The basic premise of the guidelines is that there should be a shift towards a health-based approach to ventilation which current EU ventilation standards do not support, offering as they do only general guidance to controlling exposure to pollutants based on recommended levels of carbon dioxide and humidity indoors.

Furthermore, the guidelines state that: 'Neither EU Standards concerning ventilation nor their related ventilation regulations, adopted by Member States at the national level, use health as the criterion for setting ventilation requirements.'

The HealthVent Project is also proving useful in moving forward the debate regarding how ventilation rates should be measured. The suggestion is that the current norm of 'air changes per hour' is '...not sufficiently clear, rigorous and meaningful'. In adopting a more health-based ventilation approach, the metrics preferred are air volume flow per unit of time per person (l/s per person) or (cu m/h per person). As with any calculation method, it is useful to have a benchmark against which indoor air quality can be measured. The project looked into identifying the lowest ventilation rate which resulted in no negative effects on health.

This was based on the air quality guidelines established by WHO (World Health Organisation), and, although the HealthVent team recognised that there are limitations and that generalisations should not be assumed too readily, ventilation rates as low as 7 l/s per person resulted in no elevated risk of asthma and allergic symptoms. The project also studied the effects of human occupation in buildings and the bio-effluents released, namely humidity and CO2, proposing a ventilation rate of 4 l/s per person as sufficient when the only source of pollution is of the human variety.

As fan manufacturers we have only a small part to play in addressing indoor air quality. This is illustrated by the varied participants of the HealthVent project team which included experts from the fields of medicine, engineering, risk assessment, indoor air sciences and ventilation, as well as patients. However, though our role may be small, it is a vitally important one since fans are at the heart of ventilation systems. As manufacturers we are already being subject to significant change with the impact of the ErP (Energy-related Products) Directive.

This has had a major impact on the way that we design our fans, putting energy efficiency to the fore of our thinking as we find ways to reduce energy consumption. We should not be afraid of change - it challenges us as designers to innovate and to rethink how we do things.

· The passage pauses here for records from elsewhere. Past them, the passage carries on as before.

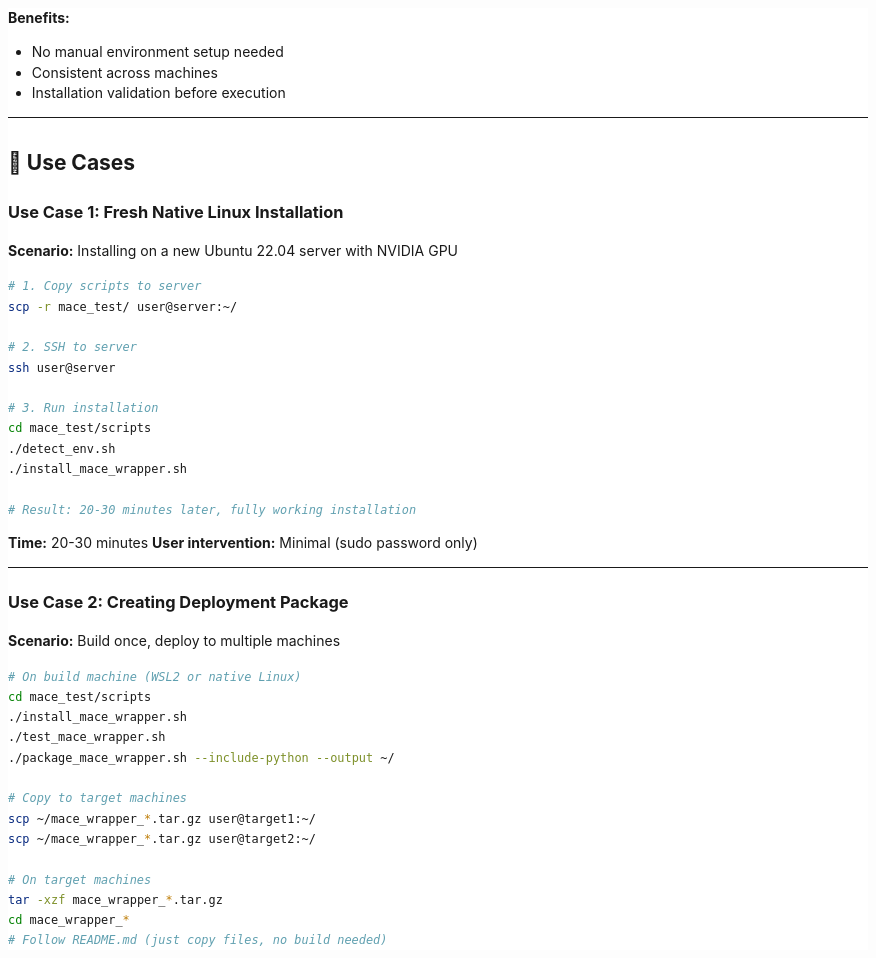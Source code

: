 **Benefits:**
- No manual environment setup needed
- Consistent across machines
- Installation validation before execution

---

## 🎯 Use Cases

### Use Case 1: Fresh Native Linux Installation

**Scenario:** Installing on a new Ubuntu 22.04 server with NVIDIA GPU

```bash
# 1. Copy scripts to server
scp -r mace_test/ user@server:~/

# 2. SSH to server
ssh user@server

# 3. Run installation
cd mace_test/scripts
./detect_env.sh
./install_mace_wrapper.sh

# Result: 20-30 minutes later, fully working installation
```

**Time:** 20-30 minutes
**User intervention:** Minimal (sudo password only)

---

### Use Case 2: Creating Deployment Package

**Scenario:** Build once, deploy to multiple machines

```bash
# On build machine (WSL2 or native Linux)
cd mace_test/scripts
./install_mace_wrapper.sh
./test_mace_wrapper.sh
./package_mace_wrapper.sh --include-python --output ~/

# Copy to target machines
scp ~/mace_wrapper_*.tar.gz user@target1:~/
scp ~/mace_wrapper_*.tar.gz user@target2:~/

# On target machines
tar -xzf mace_wrapper_*.tar.gz
cd mace_wrapper_*
# Follow README.md (just copy files, no build needed)
```
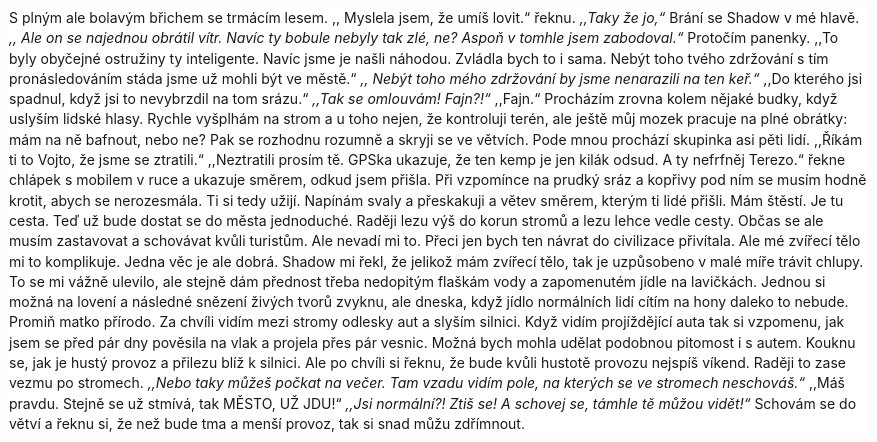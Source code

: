 S plným ale bolavým břichem se trmácím lesem. ,, Myslela jsem, že umíš lovit.“ řeknu. *,,Taky že jo,“* Brání se Shadow v mé hlavě. *,, Ale on se najednou obrátil vítr. Navíc ty bobule nebyly tak zlé, ne? Aspoň v tomhle jsem zabodoval.“* Protočím panenky. ,,To byly obyčejné ostružiny ty inteligente. Navíc jsme je našli náhodou. Zvládla bych to i sama. Nebýt toho tvého zdržování s tím pronásledováním stáda jsme už mohli být ve městě.“ *,, Nebýt toho mého zdržování by jsme nenarazili na ten keř.“* ,,Do kterého jsi spadnul, když jsi to nevybrzdil na tom srázu.“ *,,Tak se omlouvám! Fajn?!“* ,,Fajn.“ Procházím zrovna kolem nějaké budky, když uslyším lidské hlasy. Rychle vyšplhám na strom a u toho nejen, že kontroluji terén, ale ještě můj mozek pracuje na plné obrátky: mám na ně bafnout, nebo ne? Pak se rozhodnu rozumně a skryji se ve větvích. Pode mnou prochází skupinka asi pěti lidí. ,,Říkám ti to Vojto, že jsme se ztratili.“ ,,Neztratili prosím tě. GPSka ukazuje, že ten kemp je jen kilák odsud. A ty nefrfněj Terezo.“ řekne chlápek s mobilem v ruce a ukazuje směrem, odkud jsem přišla. Při vzpomínce na prudký sráz a kopřivy pod ním se musím hodně krotit, abych se nerozesmála. Ti si tedy užijí. Napínám svaly a přeskakuji a větev směrem, kterým ti lidé přišli. Mám štěstí. Je tu cesta. Teď už bude dostat se do města jednoduché. Raději lezu výš do korun stromů a lezu lehce vedle cesty. Občas se ale musím zastavovat a schovávat kvůli turistům. Ale nevadí mi to. Přeci jen bych ten návrat do civilizace přivítala. Ale mé zvířecí tělo mi to komplikuje. Jedna věc je ale dobrá. Shadow mi řekl, že jelikož mám zvířecí tělo, tak je uzpůsobeno v malé míře trávit chlupy. To se mi vážně ulevilo, ale stejně dám přednost třeba nedopitým flaškám vody a zapomenutém jídle na lavičkách. Jednou si možná na lovení a následné snězení živých tvorů zvyknu, ale dneska, když jídlo normálních lidí cítím na hony daleko to nebude. Promiň matko přírodo. Za chvíli vidím mezi stromy odlesky aut a slyším silnici. Když vidím projíždějící auta tak si vzpomenu, jak jsem se před pár dny pověsila na vlak a projela přes pár vesnic. Možná bych mohla udělat podobnou pitomost i s autem. Kouknu se, jak je hustý provoz a přilezu blíž k silnici. Ale po chvíli si řeknu, že bude kvůli hustotě provozu nejspíš víkend. Raději to zase vezmu po stromech. *,,Nebo taky můžeš počkat na večer. Tam vzadu vidím pole, na kterých se ve stromech neschováš.“* ,,Máš pravdu. Stejně se už stmívá, tak MĚSTO, UŽ JDU!“ *,,Jsi normální?! Ztiš se! A schovej se, támhle tě můžou vidět!“* Schovám se do větví a řeknu si, že než bude tma a menší provoz, tak si snad můžu zdřímnout.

With this move towards a ventilation philosophy which focuses very much on the impact of our work on the health of a building's occupants, again it is time for a re-evaluation, or at the very least, a refocusing.

Yes, our HVAC systems need to continue to ensure that the environments in which people live, work and learn are comfortable. But it is increasingly important that we recognise the term 'comfort' in its wider context. Maintaining the right temperature is part of that, ensuring that we optimise energy usage through such technology as heat recovery systems.

The Green Building Debate
However, comfort also requires that our buildings do not impact on the health of their occupants.

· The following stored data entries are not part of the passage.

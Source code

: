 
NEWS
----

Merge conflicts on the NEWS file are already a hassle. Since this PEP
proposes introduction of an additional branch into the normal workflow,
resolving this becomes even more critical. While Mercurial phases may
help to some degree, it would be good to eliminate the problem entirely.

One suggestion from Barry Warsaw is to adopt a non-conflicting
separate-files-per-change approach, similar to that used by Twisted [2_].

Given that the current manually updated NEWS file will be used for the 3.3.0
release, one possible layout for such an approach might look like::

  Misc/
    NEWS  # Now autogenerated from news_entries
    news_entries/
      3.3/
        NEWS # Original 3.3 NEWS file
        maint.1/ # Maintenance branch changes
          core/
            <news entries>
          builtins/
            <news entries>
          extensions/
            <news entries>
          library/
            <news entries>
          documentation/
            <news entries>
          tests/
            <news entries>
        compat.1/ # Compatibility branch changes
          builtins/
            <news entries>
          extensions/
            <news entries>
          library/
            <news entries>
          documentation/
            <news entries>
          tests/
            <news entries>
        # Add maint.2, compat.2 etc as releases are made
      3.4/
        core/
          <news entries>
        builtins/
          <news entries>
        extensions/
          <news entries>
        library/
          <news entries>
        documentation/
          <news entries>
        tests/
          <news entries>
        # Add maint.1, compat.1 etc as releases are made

A report entitled 'The Green Building Debate' (LEED CERTIFICATION - Where Energy Efficiency Collides with Human Health) states: 'Greater insulation, less ventilation, and a huge increase in new chemicals and products within new buildings, collectively induce chemical exposures and threats to health never previously experienced in human history.'

We need to be mindful of these issues, recognising that in developing ever greener buildings, the environmental benefits must not be to the detriment of those for whom they are built.